Hanrahan’s wild pitch with two outs and the bases loaded Wednesday night proved the difference in Washington’s 2-1 loss to the Pittsburgh Pirates. It was a rare, tense, pitchers’ duel for the Nationals, but the end result was all too familiar for a club that finds a way to leave everything on the shoulders of its beleaguered bullpen and continues to suffer for it.
Washington relievers are now a combined 1-15 for the season and have played a major role in the seven-game losing streak this team has produced to open an 11-game homestand.
Like so many before it, this game was there for the Nationals’ taking. But unable to score more than one run against the Pirates’ pitching staff, they entered the ninth with the game knotted 1-1.
Manager Manny Acta decided to bring in Hanrahan since any possibility of a save situation was now gone, but the struggling closer immediately got himself into trouble by loading the bases on three singles. The right-hander nearly escaped the jam, getting a force out at the plate for the inning’s second out but setting the stage for the game to be decided by Pirates first baseman Adam LaRoche.
Turns out Hanrahan took care of the dramatics all by himself. Knowing he didn’t have complete command of his slider but also knowing LaRoche was susceptible to the pitch, Hanrahan kept throwing it.

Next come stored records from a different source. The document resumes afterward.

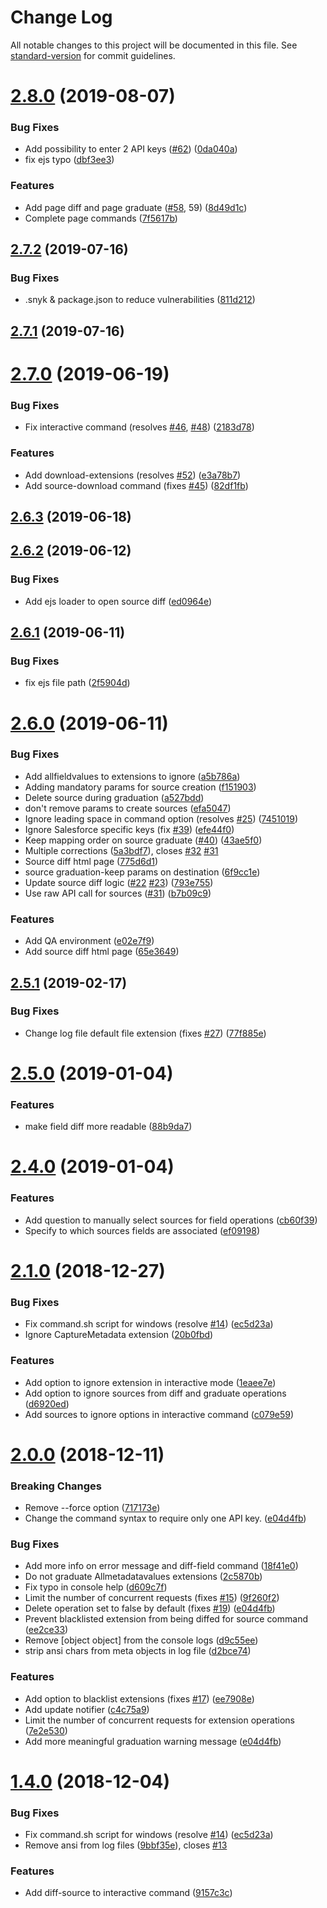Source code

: # Change Log

All notable changes to this project will be documented in this file. See [standard-version](https://github.com/conventional-changelog/standard-version) for commit guidelines.

<a name="2.8.0"></a>
# [2.8.0](https://github.com/coveo/platform-client/compare/v2.7.2...v2.8.0) (2019-08-07)


### Bug Fixes

* Add possibility to enter 2 API keys ([#62](https://github.com/coveo/platform-client/issues/62)) ([0da040a](https://github.com/coveo/platform-client/commit/0da040a))
* fix ejs typo ([dbf3ee3](https://github.com/coveo/platform-client/commit/dbf3ee3))


### Features

* Add page diff and page graduate ([#58](https://github.com/coveo/platform-client/issues/58), 59) ([8d49d1c](https://github.com/coveo/platform-client/commit/8d49d1c))
* Complete page commands ([7f5617b](https://github.com/coveo/platform-client/commit/7f5617b))



<a name="2.7.2"></a>
## [2.7.2](https://github.com/coveo/platform-client/compare/v2.7.1...v2.7.2) (2019-07-16)


### Bug Fixes

* .snyk & package.json to reduce vulnerabilities ([811d212](https://github.com/coveo/platform-client/commit/811d212))



<a name="2.7.1"></a>
## [2.7.1](https://github.com/coveo/platform-client/compare/v2.7.0...v2.7.1) (2019-07-16)



<a name="2.7.0"></a>
# [2.7.0](https://github.com/coveo/platform-client/compare/v2.6.3...v2.7.0) (2019-06-19)


### Bug Fixes

* Fix interactive command (resolves [#46](https://github.com/coveo/platform-client/issues/46), [#48](https://github.com/coveo/platform-client/issues/48)) ([2183d78](https://github.com/coveo/platform-client/commit/2183d78))


### Features

* Add download-extensions (resolves [#52](https://github.com/coveo/platform-client/issues/52)) ([e3a78b7](https://github.com/coveo/platform-client/commit/e3a78b7))
* Add source-download command (fixes [#45](https://github.com/coveo/platform-client/issues/45)) ([82df1fb](https://github.com/coveo/platform-client/commit/82df1fb))



<a name="2.6.3"></a>
## [2.6.3](https://github.com/coveo/platform-client/compare/v2.6.2...v2.6.3) (2019-06-18)



<a name="2.6.2"></a>
## [2.6.2](https://github.com/coveo/platform-client/compare/v2.6.1...v2.6.2) (2019-06-12)


### Bug Fixes

* Add ejs loader to open source diff ([ed0964e](https://github.com/coveo/platform-client/commit/ed0964e))



<a name="2.6.1"></a>
## [2.6.1](https://github.com/coveo/platform-client/compare/v2.6.0...v2.6.1) (2019-06-11)


### Bug Fixes

* fix ejs file path ([2f5904d](https://github.com/coveo/platform-client/commit/2f5904d))



<a name="2.6.0"></a>
# [2.6.0](https://github.com/coveo/platform-client/compare/v2.5.1...v2.6.0) (2019-06-11)


### Bug Fixes

* Add allfieldvalues to extensions to ignore ([a5b786a](https://github.com/coveo/platform-client/commit/a5b786a))
* Adding mandatory params for source creation ([f151903](https://github.com/coveo/platform-client/commit/f151903))
* Delete source during graduation ([a527bdd](https://github.com/coveo/platform-client/commit/a527bdd))
* don't remove params to create sources ([efa5047](https://github.com/coveo/platform-client/commit/efa5047))
* Ignore leading space in command option (resolves [#25](https://github.com/coveo/platform-client/issues/25)) ([7451019](https://github.com/coveo/platform-client/commit/7451019))
* Ignore Salesforce specific keys (fix [#39](https://github.com/coveo/platform-client/issues/39)) ([efe44f0](https://github.com/coveo/platform-client/commit/efe44f0))
* Keep mapping order on source graduate ([#40](https://github.com/coveo/platform-client/issues/40)) ([43ae5f0](https://github.com/coveo/platform-client/commit/43ae5f0))
* Multiple corrections ([5a3bdf7](https://github.com/coveo/platform-client/commit/5a3bdf7)), closes [#32](https://github.com/coveo/platform-client/issues/32) [#31](https://github.com/coveo/platform-client/issues/31)
* Source diff html page ([775d6d1](https://github.com/coveo/platform-client/commit/775d6d1))
* source graduation-keep params on destination ([6f9cc1e](https://github.com/coveo/platform-client/commit/6f9cc1e))
* Update source diff logic ([#22](https://github.com/coveo/platform-client/issues/22) [#23](https://github.com/coveo/platform-client/issues/23)) ([793e755](https://github.com/coveo/platform-client/commit/793e755))
* Use raw API call for sources ([#31](https://github.com/coveo/platform-client/issues/31)) ([b7b09c9](https://github.com/coveo/platform-client/commit/b7b09c9))


### Features

* Add QA environment ([e02e7f9](https://github.com/coveo/platform-client/commit/e02e7f9))
* Add source diff html page ([65e3649](https://github.com/coveo/platform-client/commit/65e3649))



<a name="2.5.1"></a>
## [2.5.1](https://github.com/coveo/platform-client/compare/v2.5.0...v2.5.1) (2019-02-17)


### Bug Fixes

* Change log file default file extension (fixes [#27](https://github.com/coveo/platform-client/issues/27)) ([77f885e](https://github.com/coveo/platform-client/commit/77f885e))



<a name="2.5.0"></a>
# [2.5.0](https://github.com/coveo/platform-client/compare/v2.4.0...v2.5.0) (2019-01-04)


### Features

* make field diff more readable ([88b9da7](https://github.com/coveo/platform-client/commit/88b9da7))



<a name="2.4.0"></a>
# [2.4.0](https://github.com/coveo/platform-client/compare/v2.3.1...v2.4.0) (2019-01-04)


### Features

* Add question to manually select sources for field operations ([cb60f39](https://github.com/coveo/platform-client/commit/cb60f39))
* Specify to which sources fields are associated ([ef09198](https://github.com/coveo/platform-client/commit/ef09198))


<!--
<a name="2.3.1"></a>
## [2.3.1](https://github.com/coveo/platform-client/compare/v2.3.0...v2.3.1) (2018-12-27) 



<a name="2.3.0"></a>
# [2.3.0](https://github.com/coveo/platform-client/compare/v2.2.0...v2.3.0) (2018-12-27)



<a name="2.2.0"></a>
# [2.2.0](https://github.com/coveo/platform-client/compare/v2.1.0...v2.2.0) (2018-12-27)

 -->

<a name="2.1.0"></a>
# [2.1.0](https://github.com/coveo/platform-client/compare/v2.0.0...v2.1.0) (2018-12-27)


### Bug Fixes

* Fix command.sh script for windows (resolve [#14](https://github.com/coveo/platform-client/issues/14)) ([ec5d23a](https://github.com/coveo/platform-client/commit/ec5d23a))
* Ignore CaptureMetadata extension ([20b0fbd](https://github.com/coveo/platform-client/commit/20b0fbd))


### Features

* Add option to ignore extension in interactive mode ([1eaee7e](https://github.com/coveo/platform-client/commit/1eaee7e))
* Add option to ignore sources from diff and graduate operations ([d6920ed](https://github.com/coveo/platform-client/commit/d6920ed))
* Add sources to ignore options in interactive command ([c079e59](https://github.com/coveo/platform-client/commit/c079e59))



<a name="2.0.0"></a>
# [2.0.0](https://github.com/coveo/platform-client/compare/v1.5.0...v2.0.0) (2018-12-11)


### Breaking Changes
* Remove --force option ([717173e](https://github.com/coveo/platform-client/commit/717173e))
* Change the command syntax to require only one API key. ([e04d4fb](https://github.com/coveo/platform-client/commit/e04d4fb))


### Bug Fixes

* Add more info on error message and diff-field command ([18f41e0](https://github.com/coveo/platform-client/commit/18f41e0))
* Do not graduate Allmetadatavalues extensions ([2c5870b](https://github.com/coveo/platform-client/commit/2c5870b))
* Fix typo in console help ([d609c7f](https://github.com/coveo/platform-client/commit/d609c7f))
* Limit the number of concurrent requests (fixes [#15](https://github.com/coveo/platform-client/issues/15)) ([9f260f2](https://github.com/coveo/platform-client/commit/9f260f2))
* Delete operation set to false by default (fixes [#19](https://github.com/coveo/platform-client/issues/19)) ([e04d4fb](https://github.com/coveo/platform-client/commit/e04d4fb))
* Prevent blacklisted extension from being diffed for source command ([ee2ce33](https://github.com/coveo/platform-client/commit/ee2ce33))
* Remove [object object] from the console logs ([d9c55ee](https://github.com/coveo/platform-client/commit/d9c55ee))
* strip ansi chars from meta objects in log file ([d2bce74](https://github.com/coveo/platform-client/commit/d2bce74))


### Features

* Add option to blacklist extensions (fixes [#17](https://github.com/coveo/platform-client/issues/17)) ([ee7908e](https://github.com/coveo/platform-client/commit/ee7908e))
* Add update notifier ([c4c75a9](https://github.com/coveo/platform-client/commit/c4c75a9))
* Limit the number of concurrent requests for extension operations ([7e2e530](https://github.com/coveo/platform-client/commit/7e2e530))
* Add more meaningful graduation warning message ([e04d4fb](https://github.com/coveo/platform-client/commit/e04d4fb))



<!-- <a name="1.5.0"></a>
# [1.5.0](https://github.com/coveo/platform-client/compare/v1.4.0...v1.5.0) (2018-12-05)
 -->


<a name="1.4.0"></a>
# [1.4.0](https://github.com/coveo/platform-client/compare/v1.3.1...v1.4.0) (2018-12-04)


### Bug Fixes

* Fix command.sh script for windows (resolve [#14](https://github.com/coveo/platform-client/issues/14)) ([ec5d23a](https://github.com/coveo/platform-client/commit/ec5d23a))
* Remove ansi from log files ([9bbf35e](https://github.com/coveo/platform-client/commit/9bbf35e)), closes [#13](https://github.com/coveo/platform-client/issues/13)


### Features

* Add diff-source to interactive command ([9157c3c](https://github.com/coveo/platform-client/commit/9157c3c))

But with the count 1-2, he threw another 58-footer. Freddy Sanchez came racing home with the go-ahead run.
“It’s a good out pitch for me. It’s my strikeout pitch,” Hanrahan said. “And right now, I’m just not giving it a chance. They’re not swinging at it, and I’m not getting it close to the strike zone. Every one of them I’m throwing 60 feet, and that’s not going to cut it.”

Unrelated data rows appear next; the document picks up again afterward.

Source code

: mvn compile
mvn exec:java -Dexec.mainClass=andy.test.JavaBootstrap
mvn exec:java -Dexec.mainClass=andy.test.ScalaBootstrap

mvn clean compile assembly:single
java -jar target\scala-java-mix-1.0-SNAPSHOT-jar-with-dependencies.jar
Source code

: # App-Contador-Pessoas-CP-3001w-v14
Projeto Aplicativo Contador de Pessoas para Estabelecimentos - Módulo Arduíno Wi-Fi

The Nationals nearly mounted a game-tying rally in the bottom of the inning when Josh Willingham hit a towering fly ball to deep center field. But Nate McLouth caught it about one foot shy of clearing the fence, ending the game.
“Brand-new ballgame, that’s what I was thinking,” Acta said. “But it didn’t go. It doesn’t seem like anything’s going right for us right now, but they keep battling.”

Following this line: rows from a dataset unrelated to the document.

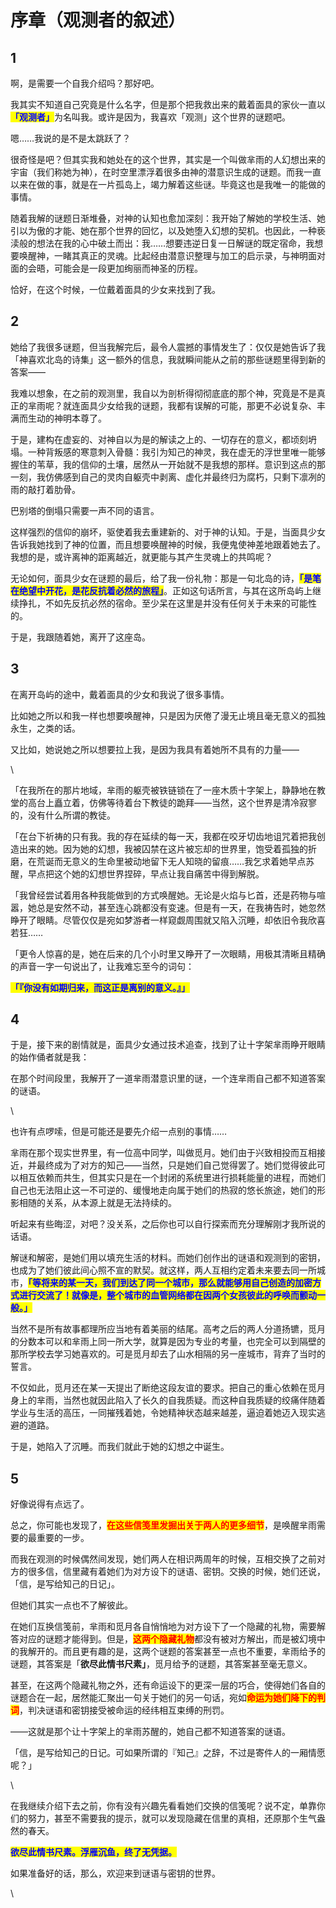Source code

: # 序章（观测者的叙述）

## 1

啊，是需要一个自我介绍吗？那好吧。

我其实不知道自己究竟是什么名字，但是那个把我救出来的戴着面具的家伙一直以<mark style="color:blue;">**「观测者」**</mark>为名叫我。或许是因为，我喜欢「观测」这个世界的谜题吧。

嗯……我说的是不是太跳跃了？

很奇怪是吧？但其实我和她处在的这个世界，其实是一个叫做芈雨的人幻想出来的宇宙（我们称她为神），在时空里漂浮着很多由神的潜意识生成的谜题。而我一直以来在做的事，就是在一片孤岛上，竭力解着这些谜。毕竟这也是我唯一的能做的事情。

随着我解的谜题日渐堆叠，对神的认知也愈加深刻：我开始了解她的学校生活、她引以为傲的才能、她在那个世界的回忆，以及她堕入幻想的契机。也因此，一种亵渎般的想法在我的心中破土而出：我……想要违逆日复一日解谜的既定宿命，我想要唤醒神，一睹其真正的灵魂。比起经由潜意识整理与加工的启示录，与神明面对面的会晤，可能会是一段更加绚丽而神圣的历程。

恰好，在这个时候，一位戴着面具的少女来找到了我。



## 2

她给了我很多谜题，但当我解完后，最令人震撼的事情发生了：仅仅是她告诉了我「神喜欢北岛的诗集」这一额外的信息，我就瞬间能从之前的那些谜题里得到新的答案——

我难以想象，在之前的观测里，我自以为剖析得彻彻底底的那个神，究竟是不是真正的芈雨呢？就连面具少女给我的谜题，我都有误解的可能，那更不必说复杂、丰满而生动的神明本尊了。

于是，建构在虚妄的、对神自以为是的解读之上的、一切存在的意义，都顷刻坍塌。一种背叛感的寒意刺入骨髓：我引为知己的神灵，我在虚无的浮世里唯一能够握住的苇草，我的信仰的土壤，居然从一开始就不是我想的那样。意识到这点的那一刻，我仿佛感到自己的灵肉自躯壳中剥离、虚化并最终归为腐朽，只剩下凛冽的雨的敲打着肋骨。

巴别塔的倒塌只需要一声不同的语言。

这样强烈的信仰的崩坏，驱使着我去重建新的、对于神的认知。于是，当面具少女告诉我她找到了神的位置，而且想要唤醒神的时候，我便鬼使神差地跟着她去了。我想的是，或许离神的距离越近，就更能与其产生灵魂上的共鸣呢？

无论如何，面具少女在谜题的最后，给了我一份礼物：那是一句北岛的诗，<mark style="color:blue;">**「是笔在绝望中开花，是花反抗着必然的旅程」**</mark>。正如这句话所言，与其在这所岛屿上继续挣扎，不如先反抗必然的宿命。至少呆在这里是并没有任何关于未来的可能性的。

于是，我跟随着她，离开了这座岛。



## 3

在离开岛屿的途中，戴着面具的少女和我说了很多事情。

比如她之所以和我一样也想要唤醒神，只是因为厌倦了漫无止境且毫无意义的孤独永生，之类的话。

又比如，她说她之所以想要拉上我，是因为我具有着她所不具有的力量——

\


「在我所在的那片地域，芈雨的躯壳被铁链锁在了一座木质十字架上，静静地在教堂的高台上矗立着，仿佛等待着台下教徒的跪拜——当然，这个世界是清冷寂寥的，没有什么所谓的教徒。

「在台下祈祷的只有我。我的存在延续的每一天，我都在咬牙切齿地诅咒着把我创造出来的她。因为她的幻想，我被囚禁在这片被忘却的世界里，饱受着孤独的折磨，在荒诞而无意义的生命里被动地留下无人知晓的留痕……我乞求着她早点苏醒，早点把这个她的幻想世界捏碎，早点让我自痛苦中得到解脱。

「我曾经尝试着用各种我能做到的方式唤醒她。无论是火焰与匕首，还是药物与喧嚣，她总是安然不动，甚至连心跳都没有变速。但是有一天，在我祷告时，她忽然睁开了眼睛。尽管仅仅是宛如梦游者一样窥觑周围就又陷入沉睡，却依旧令我欣喜若狂……

「更令人惊喜的是，她在后来的几个小时里又睁开了一次眼睛，用极其清晰且精确的声音一字一句说出了，让我难忘至今的词句：

<mark style="color:blue;">**「『你没有如期归来，而这正是离别的意义。』」**</mark>



## 4

于是，接下来的剧情就是，面具少女通过技术追查，找到了让十字架芈雨睁开眼睛的始作俑者就是我：

在那个时间段里，我解开了一道芈雨潜意识里的谜，一个连芈雨自己都不知道答案的谜语。

\


也许有点啰嗦，但是可能还是要先介绍一点别的事情……

芈雨在那个现实世界里，有一位高中同学，叫做觅月。她们由于兴致相投而互相接近，并最终成为了对方的知己——当然，只是她们自己觉得罢了。她们觉得彼此可以相互依赖而共生，但其实只是在一个封闭的系统里进行损耗能量的进程，而她们自己也无法阻止这一不可逆的、缓慢地走向属于她们的热寂的悠长旅途，她们的形影相随的关系，从本源上就是无法持续的。

听起来有些晦涩，对吧？没关系，之后你也可以自行探索而充分理解刚才我所说的话语。

解谜和解密，是她们用以填充生活的材料。而她们创作出的谜语和观测到的密钥，也成为了她们彼此间心照不宣的默契。就这样，两人互相约定着未来要去同一所城市，<mark style="color:blue;">**「等将来的某一天，我们到达了同一个城市，那么就能够用自己创造的加密方式进行交流了！就像是，整个城市的血管网络都在因两个女孩彼此的呼唤而颤动一般。」**</mark>

当然不是所有故事都理所应当地有着美丽的结尾。高考之后的两人分道扬镳，觅月的分数本可以和芈雨上同一所大学，就算是因为专业的考量，也完全可以到隔壁的那所学校去学习她喜欢的。可是觅月却去了山水相隔的另一座城市，背弃了当时的誓言。

不仅如此，觅月还在某一天提出了断绝这段友谊的要求。把自己的重心依赖在觅月身上的芈雨，当然也就因此陷入了长久的自我质疑。而这种自我质疑的绞痛伴随着学业与生活的高压，一同摧残着她，令她精神状态越来越差，逼迫着她迈入现实逃避的道路。

于是，她陷入了沉睡。而我们就此于她的幻想之中诞生。



## 5

好像说得有点远了。

总之，你可能也发现了，<mark style="color:red;">**在这些信笺里发掘出关于两人的更多细节**</mark>，是唤醒芈雨需要的最重要的一步。

而我在观测的时候偶然间发现，她们两人在相识两周年的时候，互相交换了之前对方的很多信，信里藏有着她们为对方设下的谜语、密钥。交换的时候，她们还说，「信，是写给知己的日记」。

但她们其实一点也不了解彼此。

在她们互换信笺前，芈雨和觅月各自悄悄地为对方设下了一个隐藏的礼物，需要解答对应的谜题才能得到。但是，<mark style="color:red;">**这两个隐藏礼物**</mark>都没有被对方解出，而是被幻境中的我解开的。而且更有趣的是，这两个谜题的答案甚至一点也不重要，芈雨给予的谜题，其答案是「**欲尽此情书尺素」**，觅月给予的谜题，其答案甚至毫无意义。

甚至，在这两个隐藏礼物之外，还有命运设下的更深一层的巧合，使得她们各自的谜题合在一起，居然能汇聚出一句关于她们的另一句话，宛如<mark style="color:red;">**命运为她们降下的判词**</mark>，判决谜语和密钥接受被命运的经纬相互束缚的刑罚。

——这就是那个让十字架上的芈雨苏醒的，她自己都不知道答案的谜语。

「信，是写给知己的日记。可如果所谓的『知己』之辞，不过是寄件人的一厢情愿呢？」

\


在我继续介绍下去之前，你有没有兴趣先看看她们交换的信笺呢？说不定，单靠你们的努力，甚至不需要我的提示，就可以发现隐藏在信里的真相，还原那个生气盎然的春天。

<mark style="color:blue;">**欲尽此情书尺素。浮雁沉鱼，终了无凭据。**</mark>

如果准备好的话，那么，欢迎来到谜语与密钥的世界。

\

The late dramatics came after lefties John Lannan and Paul Maholm traded excellent outings.
Lannan was forced to escape a few jams early on, but he posted nothing but zeroes on the board until the fourth, when the Pirates broke the deadlock in large part because of a defensive miscue behind the pitcher.
With a runner on first and two outs, Jack Wilson scorched a double down the left-field line. Third base coach Tony Beasley, who held the same position with the Nationals in 2006, waived Andy LaRoche around, a move that looked surprising at the time but paid off because left fielder Adam Dunn couldn’t even reach cutoff man Cristian Guzman from 100 feet away.
Dunn’s throw short-hopped Guzman, skipped by the shortstop and rolled past both Ronnie Belliard and Ryan Zimmerman. By the time Nieves retrieved it, LaRoche had scored standing up, Wilson was on third and Lannan was charged with a run that wasn’t really his fault.
“I didn’t want it to sail on me and go off, so I made sure I got it down,” Dunn said. “It wasn’t a great throw.”
That was the only run Lannan allowed in seven innings. Unfortunately for him, Maholm was just as effective, holding the Nationals to one run and four hits over six innings.
Thus the game remained tied much of the evening before it ended in a fashion too familiar to the Nationals.
“I’m just tired of talking about losses, period,” Dunn said. “I’m not making excuses, but you can only say the same thing over and over and over before you get fed up with it. And that’s kind of what’s going on right now.”